1RB---_0LC0LB_0LD1LC_1RD0RE_1LB1LA
D(a, b, c) = 0^inf 1^a D> 1^b 0 1^c 0^inf
D(a, b+2, c) -> D(a+5, b, c)
D(a, 2, 0) -> Qhalt
D(a, 2, c) -> D(a+6, c, 0)
D(a, 1, c) -> D(2, a, c+1)
0 : D(2, 1, 0) @ step 6
1 : D(2, 2, 1)
2 : D(8, 1, 0)
3 : D(2, 8, 1)
4 : D(17, 2, 1)
5 : D(23, 1, 0)
6 : D(2, 23, 1)
7 : D(57, 1, 1)
8 : D(2, 57, 2)
9 : D(142, 1, 2)
10 : D(2, 142, 3)
11 : D(352, 2, 3)
12 : D(358, 3, 0)
13 : D(363, 1, 0)
14 : D(2, 363, 1)
15 : D(907, 1, 1)
16 : D(2, 907, 2)
17 : D(2267, 1, 2)
18 : D(2, 2267, 3)
19 : D(5667, 1, 3)
20 : D(2, 5667, 4)
21 : D(14167, 1, 4)
22 : D(2, 14167, 5)
23 : D(35417, 1, 5)
24 : D(2, 35417, 6)
25 : D(88542, 1, 6)
26 : D(2, 88542, 7)
27 : D(221352, 2, 7)
28 : D(221358, 7, 0)
29 : D(221373, 1, 0)
30 : D(2, 221373, 1)
31 : D(553432, 1, 1)
32 : D(2, 553432, 2)
33 : D(1383577, 2, 2)
34 : D(1383583, 2, 0)
35 : Qhalt
2023
March 2023
6x2 Level 3 Infinite
https://bbchallenge.org/1RB1LA_1RC0LE_1RD1RB_0LA0LF_1LC1LB_—1LD
A TM Pavel shared on Discord which does Level 3 Collatz recurrence (like https://www.sligocki.com/2022/06/21/bb-6-2-t15.html) but none of the Collatz cases halt:
Let A(a, b, c) = 0^inf <A 01^a 00 10^b 1^c 0^inf
Level 1:
A(a, b+1, c) -> A(a+2, b, c)
A(a, 0, c+5) -> A(1, a+5, c)
A(a, 0, 0) -> A(1, 2, 2a)
A(a, 0, 1) -> A(1, 2, 2a+4)
A(a, 0, 2) -> A(1, 2, 2a+6)
A(a, 0, 3) -> A(1, 2, 2a+8)
A(a, 0, 4) -> A(1, 2, 2a+10)
Level 2:
A(a, 0, c+5) -> A(2a+11, 0, c)
Level 3:
A(1, 2, 5k ) -> A(1, 2, 32 2^k - 22)
A(1, 2, 5k+1) -> A(1, 2, 32 2^k - 18)
A(1, 2, 5k+2) -> A(1, 2, 32 2^k - 16)
A(1, 2, 5k+3) -> A(1, 2, 32 2^k - 14)
A(1, 2, 5k+4) -> A(1, 2, 32 2^k - 12)
Level 1 rules are actually all you need.

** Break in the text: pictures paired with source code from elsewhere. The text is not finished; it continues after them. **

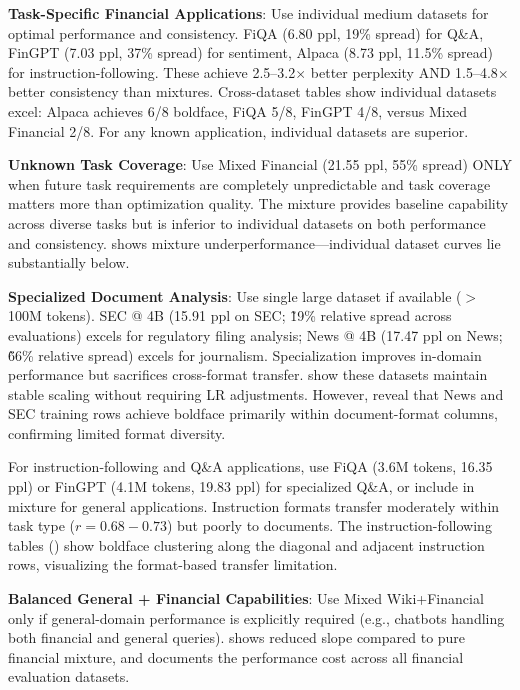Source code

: \textbf{Task-Specific Financial Applications}: Use individual medium datasets for optimal performance and consistency. FiQA (6.80 ppl, 19\% spread) for Q\&A, FinGPT (7.03 ppl, 37\% spread) for sentiment, Alpaca (8.73 ppl, 11.5\% spread) for instruction-following. These achieve 2.5–3.2$\times$ better perplexity AND 1.5–4.8$\times$ better consistency than mixtures. Cross-dataset tables show individual datasets excel: Alpaca achieves 6/8 boldface, FiQA 5/8, FinGPT 4/8, versus Mixed Financial 2/8. For any known application, individual datasets are superior.

\textbf{Unknown Task Coverage}: Use Mixed Financial (21.55 ppl, 55\% spread) ONLY when future task requirements are completely unpredictable and task coverage matters more than optimization quality. The mixture provides baseline capability across diverse tasks but is inferior to individual datasets on both performance and consistency.  shows mixture underperformance—individual dataset curves lie substantially below.

\textbf{Specialized Document Analysis}: Use single large dataset if available ($>$ 100M tokens). SEC @ 4B (15.91 ppl on SEC; \~19\% relative spread across evaluations) excels for regulatory filing analysis; News @ 4B (17.47 ppl on News; \~66\% relative spread) excels for journalism. Specialization improves in-domain performance but sacrifices cross-format transfer.  show these datasets maintain stable scaling without requiring LR adjustments. However,  reveal that News and SEC training rows achieve boldface primarily within document-format columns, confirming limited format diversity.

For instruction-following and Q\&A applications, use FiQA (3.6M tokens, 16.35 ppl) or FinGPT (4.1M tokens, 19.83 ppl) for specialized Q\&A, or include in mixture for general applications. Instruction formats transfer moderately within task type ($r = 0.68-0.73$) but poorly to documents. The instruction-following tables () show boldface clustering along the diagonal and adjacent instruction rows, visualizing the format-based transfer limitation.

\textbf{Balanced General + Financial Capabilities}: Use Mixed Wiki+Financial only if general-domain performance is explicitly required (e.g., chatbots handling both financial and general queries).  shows reduced slope compared to pure financial mixture, and  documents the performance cost across all financial evaluation datasets.

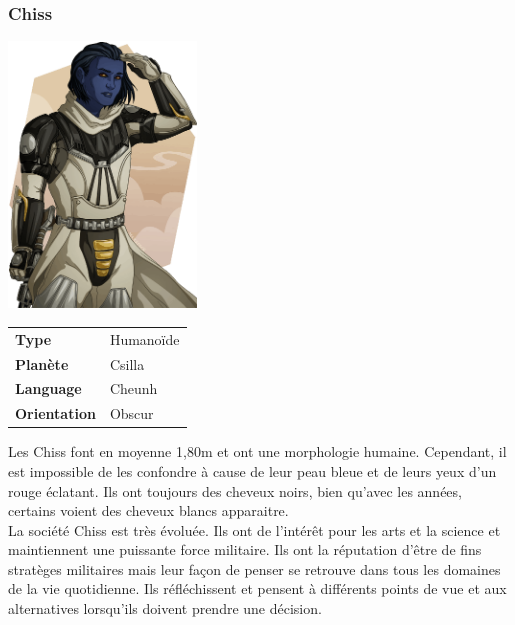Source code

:\subsubsection{Chiss}
\includegraphics[width=5cm]{img/races/chiss.png}

\vspace{-9\baselineskip}

\begin{flushright}
\begin{tabular}{ l l }
	\textbf{Type} 			& Humanoïde \\
   	\textbf{Planète} 		& Csilla \\
   	\textbf{Language} 		& Cheunh \\
   	\textbf{Orientation} 	& Obscur \\
\end{tabular}
\end{flushright}

\vspace{4\baselineskip}

Les Chiss font en moyenne 1,80m et ont une morphologie humaine. Cependant, il est impossible de les confondre à cause de leur peau bleue et de leurs yeux d’un rouge éclatant. Ils ont toujours des cheveux noirs, bien qu’avec les années, certains voient des cheveux blancs apparaitre. \\ 

La société Chiss est très évoluée. Ils ont de l’intérêt pour les arts et la science et maintiennent une puissante force militaire. Ils ont la réputation d’être de fins stratèges militaires mais leur façon de penser se retrouve dans tous les domaines de la vie quotidienne. Ils réfléchissent et pensent à différents points de vue et aux alternatives lorsqu’ils doivent prendre une décision.  

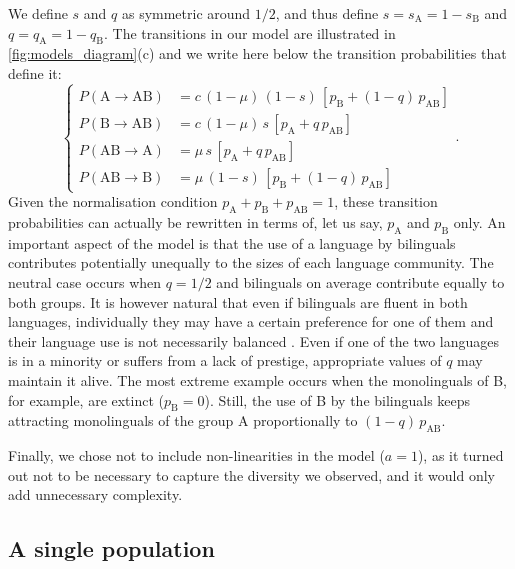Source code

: \documentclass[../thesis.tex]{subfiles}
\begin{document}
We define $s$ and $q$ as symmetric around $1/2$, and thus define $s = s_\text{A} = 1 -
s_\text{B}$ and $q = q_\text{A} = 1 - q_\text{B}$. The transitions in our model are
illustrated in \cref{fig:models_diagram}(c) and we write here below the transition
probabilities that define it:
\begin{equation}
\label{eq:bipref_model}
\left\{
\begin{aligned}
    P (\text{A} \rightarrow \text{AB}) &= c \, (1 - \mu) \, (1-s) \, \left[ p_{\text{B}} + (1-q) \,  p_{\text{AB}} \right] \\
    P (\text{B} \rightarrow \text{AB}) &= c \, (1 - \mu) \, s \, \left[ p_{\text{A}} + q \, p_{\text{AB}} \right] \\
    P (\text{AB} \rightarrow \text{A}) &= \mu \, s \, \left[ p_{\text{A}} + q \, p_{\text{AB}} \right] \\
    P (\text{AB} \rightarrow \text{B}) &= \mu \, (1-s) \, \left[ p_{\text{B}} + (1-q) \, p_{\text{AB}} \right]
\end{aligned}
\right. .
\end{equation}
Given the normalisation condition $p_\text{A} + p_\text{B} + p_\text{AB} = 1$, these
transition probabilities can actually be rewritten in terms of, let us say, $p_\text{A}$
and $p_\text{B}$ only. An important aspect of the model is that the use of a language by
bilinguals contributes potentially unequally to the sizes of each language community.
The neutral case occurs when $q = 1/2$ and bilinguals on average contribute equally to
both groups. It is however natural that even if bilinguals are fluent in both languages,
individually they may have a certain preference for one of them and their language use
is not necessarily balanced \cite{RomaineBilingualMultilingual2012}. Even if one of the
two languages is in a minority or suffers from a lack of prestige, appropriate values of
$q$ may maintain it alive. The most extreme example occurs when the monolinguals of B,
for example, are extinct ($p_{\text{B}} = 0$). Still, the use of B by the bilinguals
keeps attracting monolinguals of the group A proportionally to $(1-q)\, p_{\text{AB}}$.

Finally, we chose not to include non-linearities in the model ($a = 1$), as it turned
out not to be necessary to capture the diversity we observed, and it would only add
unnecessary complexity.


\subsection{A single population}
\end{document}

The set \(\{A(a, b, c) : a, b, c \in \mathbb{N}\}\) is closed, so once TM enters it cannot halt.
6x2 Level 3 Avoids Halt
https://bbchallenge.org/1RB0LF_1LC1RD_1LA0RC_0RE1RB_0LC1LA_—1LE
Another TM Pavel shared on Discord which also has Level 3 Collatz recurrence and some of the Collatz cases even halt! But it skillfully avoids them:
Let C(a, b, c) = $ 1100 (01111 1100)^a 1100 0110^b 1100^c C> 1 $
@93: C(0, 0, 1)
Level 1:
C(a, b+1, c) -> C(a, b, c+2)
C(a+1, 0, c) -> C(a, c+2, 2)
C(0, 0, 9k+1) -> C(4k+1, 0, 2)
C(0, 0, 9k+4) -> C(4k+2, 1, 2)
C(0, 0, 9k+7) -> C(4k+4, 0, 1)
C(0, 0, 3k+2) -> Halt
Level 2:
C(a+1, 0, c) -> C(a, 0, 2c+6)
*: C(a, 0, c) -> C(0, 0, (c+6) 2^a - 6)
Level 3:
C(0, 0, 9k+1) -> C(0, 0, 8 2^{4k+1} - 6)
C(0, 0, 9k+4) -> C(0, 0, 10 2^{4k+2} - 6)
C(0, 0, 9k+7) -> C(0, 0, 7 2^{4k+4} - 6)
The trick is that we can rewrite the Level 3 rules as:
C(0, 0, 9k+1) -> C(0, 0, 4^{2k+2} - 6)
C(0, 0, 9k+4) -> C(0, 0, 10 4^{2k+1} - 6)
C(0, 0, 9k+7) -> C(0, 0, 7 4^{2k+2} - 6)
And since \(4^n \equiv 1 \mod 3\) (and so do 10 and 7), the right sides will always be remainder 1 (mod 3) and so always one of remainders (1, 4, 7) mod 9.
But it is delicate! A slight tweak, like 7 2^{4k+1} - 6 and this condition would not hold any longer!
All of the permutations of this TM fall into the same starting config C(0, 0, 1) except for starting from state B in which case we reach C(0, 0, 0) which leads to the rule:
C(0, 0, 9k+0) -> C(0, 0, 10 2^{4k+1} - 7) = C(0, 0, 5 4^{2k+1} - 7)
But that is also guaranteed to always be remainder 1 (mod 3)! and so will never halt.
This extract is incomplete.